Shareholders in global miner Xstrata
Glencore made its long-awaited bid last week, unveiling a potentially record deal both sides believe will create a mining and trading powerhouse, and offering 2.8 of its shares for every 1 Xstrata share in issue.
The offer for the 66 percent of Xstrata Glencore does not already own is worth roughly $36 billion (22 billion pounds) at current levels.
Even though few dispute the rationale for a combination, the
headlines were almost immediately grabbed by big Xstrata shareholders wanting more.
Xstrata shares are currently trading roughly in line with the ratio proposed.
The time value of money - a convention that says money held now has a higher value than money promised in the future - along with the drop in Glencore's own price to below levels prevailing before the offer was made, both point to some hopes of a sweetener.
The number that is being touted is 3.0 and that seems a reasonable number, analyst Nik Stanojevic at Brewin Dolphin said. The fact that it has got to 2.8 tells me the market is expecting something slightly higher.
But there is a marathon ahead. Glencore itself is not due to report full results until March 5, and a circular detailing the offer is not set to be posted the following month. A vote would come weeks after that.
Any serious negotiations to boost the price are weeks or even months away, several sources involved in the deal said.

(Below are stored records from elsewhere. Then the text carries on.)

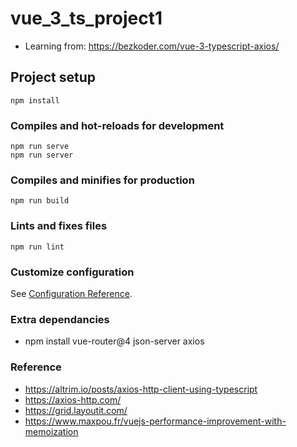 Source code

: # vue_3_ts_project1

* Learning from: https://bezkoder.com/vue-3-typescript-axios/

## Project setup
```
npm install
```

### Compiles and hot-reloads for development
```
npm run serve
npm run server
```

### Compiles and minifies for production
```
npm run build
```

### Lints and fixes files
```
npm run lint
```

### Customize configuration
See [Configuration Reference](https://cli.vuejs.org/config/).


### Extra dependancies
* npm install vue-router@4 json-server axios

### Reference
* https://altrim.io/posts/axios-http-client-using-typescript
* https://axios-http.com/
* https://grid.layoutit.com/
* https://www.maxpou.fr/vuejs-performance-improvement-with-memoization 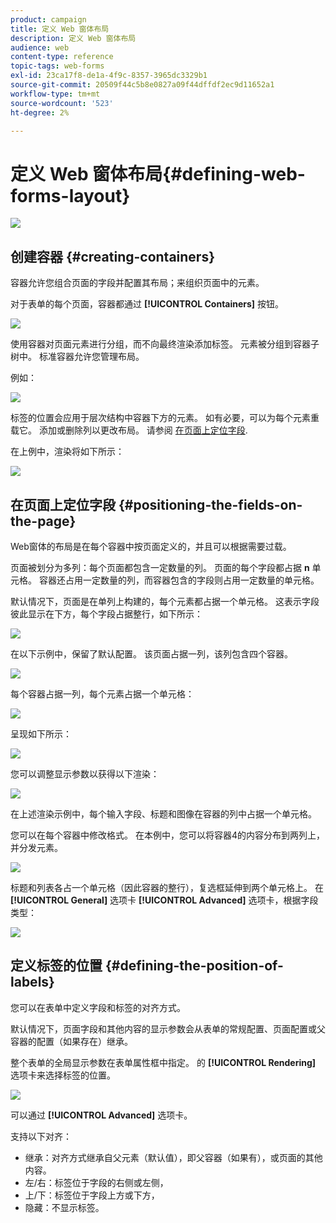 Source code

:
 ```yaml
---
product: campaign
title: 定义 Web 窗体布局
description: 定义 Web 窗体布局
audience: web
content-type: reference
topic-tags: web-forms
exl-id: 23ca17f8-de1a-4f9c-8357-3965dc3329b1
source-git-commit: 20509f44c5b8e0827a09f44dffdf2ec9d11652a1
workflow-type: tm+mt
source-wordcount: '523'
ht-degree: 2%

---
```


# 定义 Web 窗体布局{#defining-web-forms-layout}

![](../../assets/common.svg)

## 创建容器 {#creating-containers}

容器允许您组合页面的字段并配置其布局；来组织页面中的元素。

对于表单的每个页面，容器都通过 **[!UICONTROL Containers]** 按钮。

![](assets/s_ncs_admin_survey_containers_add.png)

使用容器对页面元素进行分组，而不向最终渲染添加标签。 元素被分组到容器子树中。 标准容器允许您管理布局。

例如：

![](assets/s_ncs_admin_survey_containers_std_arbo.png)

标签的位置会应用于层次结构中容器下方的元素。 如有必要，可以为每个元素重载它。 添加或删除列以更改布局。 请参阅 [在页面上定位字段](#positioning-the-fields-on-the-page).

在上例中，渲染将如下所示：

![](assets/s_ncs_admin_survey_containers_std_ex.png)

## 在页面上定位字段 {#positioning-the-fields-on-the-page}

Web窗体的布局是在每个容器中按页面定义的，并且可以根据需要过载。

页面被划分为多列：每个页面都包含一定数量的列。 页面的每个字段都占据 **n** 单元格。 容器还占用一定数量的列，而容器包含的字段则占用一定数量的单元格。

默认情况下，页面是在单列上构建的，每个元素都占据一个单元格。 这表示字段彼此显示在下方，每个字段占据整行，如下所示：

![](assets/s_ncs_admin_survey_container_ex.png)

在以下示例中，保留了默认配置。 该页面占据一列，该列包含四个容器。

![](assets/s_ncs_admin_survey_container_ex0.png)

每个容器占据一列，每个元素占据一个单元格：

![](assets/s_ncs_admin_survey_container_ex0a.png)

呈现如下所示：

![](assets/s_ncs_admin_survey_container_ex0_rend.png)

您可以调整显示参数以获得以下渲染：

![](assets/s_ncs_admin_survey_container_ex1_rend.png)

在上述渲染示例中，每个输入字段、标题和图像在容器的列中占据一个单元格。

您可以在每个容器中修改格式。 在本例中，您可以将容器4的内容分布到两列上，并分发元素。

![](assets/s_ncs_admin_survey_container_ex2_rend.png)

标题和列表各占一个单元格（因此容器的整行），复选框延伸到两个单元格上。 在 **[!UICONTROL General]** 选项卡 **[!UICONTROL Advanced]** 选项卡，根据字段类型：

![](assets/s_ncs_admin_survey_container_ex2.png)

## 定义标签的位置 {#defining-the-position-of-labels}

您可以在表单中定义字段和标签的对齐方式。

默认情况下，页面字段和其他内容的显示参数会从表单的常规配置、页面配置或父容器的配置（如果存在）继承。

整个表单的全局显示参数在表单属性框中指定。 的 **[!UICONTROL Rendering]** 选项卡来选择标签的位置。

![](assets/s_ncs_admin_survey_label_position.png)

可以通过 **[!UICONTROL Advanced]** 选项卡。

支持以下对齐：

* 继承：对齐方式继承自父元素（默认值），即父容器（如果有），或页面的其他内容。
* 左/右：标签位于字段的右侧或左侧，
* 上/下：标签位于字段上方或下方，
* 隐藏：不显示标签。
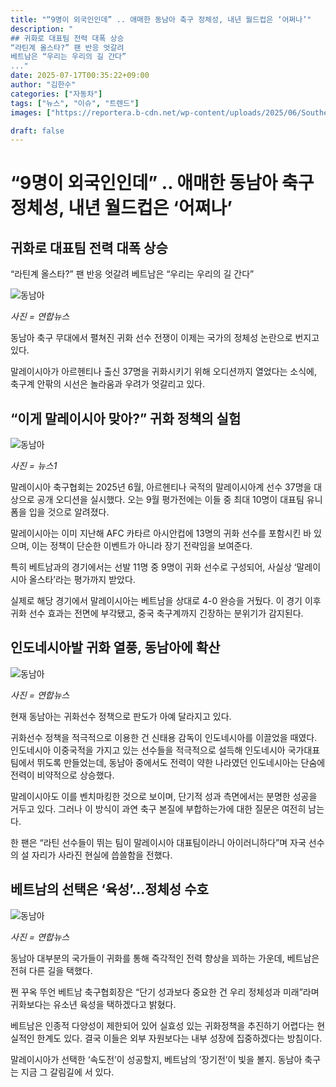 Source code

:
 ```yaml
---
title: "“9명이 외국인인데” .. 애매한 동남아 축구 정체성, 내년 월드컵은 ‘어쩌나’"
description: "
## 귀화로 대표팀 전력 대폭 상승
“라틴계 올스타?” 팬 반응 엇갈려
베트남은 “우리는 우리의 길 간다”
..."
date: 2025-07-17T00:35:22+09:00
author: "김한수"
categories: ["자동차"]
tags: ["뉴스", "이슈", "트렌드"]
images: ["https://reportera.b-cdn.net/wp-content/uploads/2025/06/Southeast-Asian-soccers-naturalized-player-operation-1024x576.jpg"]

draft: false
---
```


# “9명이 외국인인데” .. 애매한 동남아 축구 정체성, 내년 월드컵은 ‘어쩌나’


## 귀화로 대표팀 전력 대폭 상승
“라틴계 올스타?” 팬 반응 엇갈려
베트남은 “우리는 우리의 길 간다”


![동남아](https://reportera.b-cdn.net/wp-content/uploads/2025/06/Southeast-Asian-soccers-naturalized-player-operation-1024x576.jpg)

*사진 = 연합뉴스*

동남아 축구 무대에서 펼쳐진 귀화 선수 전쟁이 이제는 국가의 정체성 논란으로 번지고 있다.

말레이시아가 아르헨티나 출신 37명을 귀화시키기 위해 오디션까지 열었다는 소식에, 축구계 안팎의 시선은 놀라움과 우려가 엇갈리고 있다.


## “이게 말레이시아 맞아?” 귀화 정책의 실험


![동남아](https://reportera.b-cdn.net/wp-content/uploads/2025/06/말레이시아-축구-대표팀-2-1024x682.jpg)

*사진 = 뉴스1*

말레이시아 축구협회는 2025년 6월, 아르헨티나 국적의 말레이시아계 선수 37명을 대상으로 공개 오디션을 실시했다. 오는 9월 평가전에는 이들 중 최대 10명이 대표팀 유니폼을 입을 것으로 알려졌다.

말레이시아는 이미 지난해 AFC 카타르 아시안컵에 13명의 귀화 선수를 포함시킨 바 있으며, 이는 정책이 단순한 이벤트가 아니라 장기 전략임을 보여준다.

특히 베트남과의 경기에서는 선발 11명 중 9명이 귀화 선수로 구성되어, 사실상 ‘말레이시아 올스타’라는 평가까지 받았다.

실제로 해당 경기에서 말레이시아는 베트남을 상대로 4-0 완승을 거뒀다. 이 경기 이후 귀화 선수 효과는 전면에 부각됐고, 중국 축구계까지 긴장하는 분위기가 감지된다.


## 인도네시아발 귀화 열풍, 동남아에 확산


![동남아](https://reportera.b-cdn.net/wp-content/uploads/2025/06/신태용-3-2-1024x772.jpg)

*사진 = 연합뉴스*

현재 동남아는 귀화선수 정책으로 판도가 아예 달라지고 있다.

귀화선수 정책을 적극적으로 이용한 건 신태용 감독이 인도네시아를 이끌었을 때였다. 인도네시아 이중국적을 가지고 있는 선수들을 적극적으로 설득해 인도네시아 국가대표팀에서 뛰도록 만들었는데, 동남아 중에서도 전력이 약한 나라였던 인도네시아는 단숨에 전력이 비약적으로 상승했다.

말레이시아도 이를 벤치마킹한 것으로 보이며, 단기적 성과 측면에서는 분명한 성공을 거두고 있다. 그러나 이 방식이 과연 축구 본질에 부합하는가에 대한 질문은 여전히 남는다.

한 팬은 “라틴 선수들이 뛰는 팀이 말레이시아 대표팀이라니 아이러니하다”며 자국 선수의 설 자리가 사라진 현실에 씁쓸함을 전했다.


## 베트남의 선택은 ‘육성’…정체성 수호


![동남아](https://reportera.b-cdn.net/wp-content/uploads/2025/06/베트남-축구-귀화-선수-4-1024x683.jpg)

*사진 = 연합뉴스*

동남아 대부분의 국가들이 귀화를 통해 즉각적인 전력 향상을 꾀하는 가운데, 베트남은 전혀 다른 길을 택했다.

쩐 꾸옥 뚜언 베트남 축구협회장은 “단기 성과보다 중요한 건 우리 정체성과 미래”라며 귀화보다는 유소년 육성을 택하겠다고 밝혔다.

베트남은 인종적 다양성이 제한되어 있어 실효성 있는 귀화정책을 추진하기 어렵다는 현실적인 한계도 있다. 결국 이들은 외부 자원보다는 내부 성장에 집중하겠다는 방침이다.

말레이시아가 선택한 ‘속도전’이 성공할지, 베트남의 ‘장기전’이 빛을 볼지. 동남아 축구는 지금 그 갈림길에 서 있다.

People need to get the circular document, they will continue to do their analysis between now and then, one of the sources said. It will be March or April before there is a period of active discussions.
But after a jump on the day the deal was first announced, Xstrata's shares are up less than 7 percent from their undisturbed levels, indicating there is little expectation of a white knight -- and giving Glencore time.
We are months away... God knows what happens to macro environment or even copper price by then. If copper halves between now and then Xstrata could halve, said one London-based hedge fund manager.
There is a hell of a lot of water to go under the bridge before Glencore needs to engage in any pricing discussion.
In the meantime, with little overlap among shareholders in the two companies -- unlike the 2001 merger between BHP and Billiton -- there is little to hold Xstrata's investors back from asking for more.
According to RBC analysts, some 22 percent of Xstrata shares are held by top 100 investment institutions which do not hold any Glencore stock. A further 26.7 is held by smaller shareholders, the vast majority of whom also hold only Xstrata.
This is in part because of Glencore's limited free float, and it means these shareholders at least do not care about the negative implications for Glencore of a higher offer for Xstrata.
The level of dissent could be crucial. Glencore cannot vote its own 34 percent of Xstrata for the deal, and the bid requires 75 percent acceptance among the remaining 66 percent, so only 16.5 percent of the total shares are needed to torpedo it.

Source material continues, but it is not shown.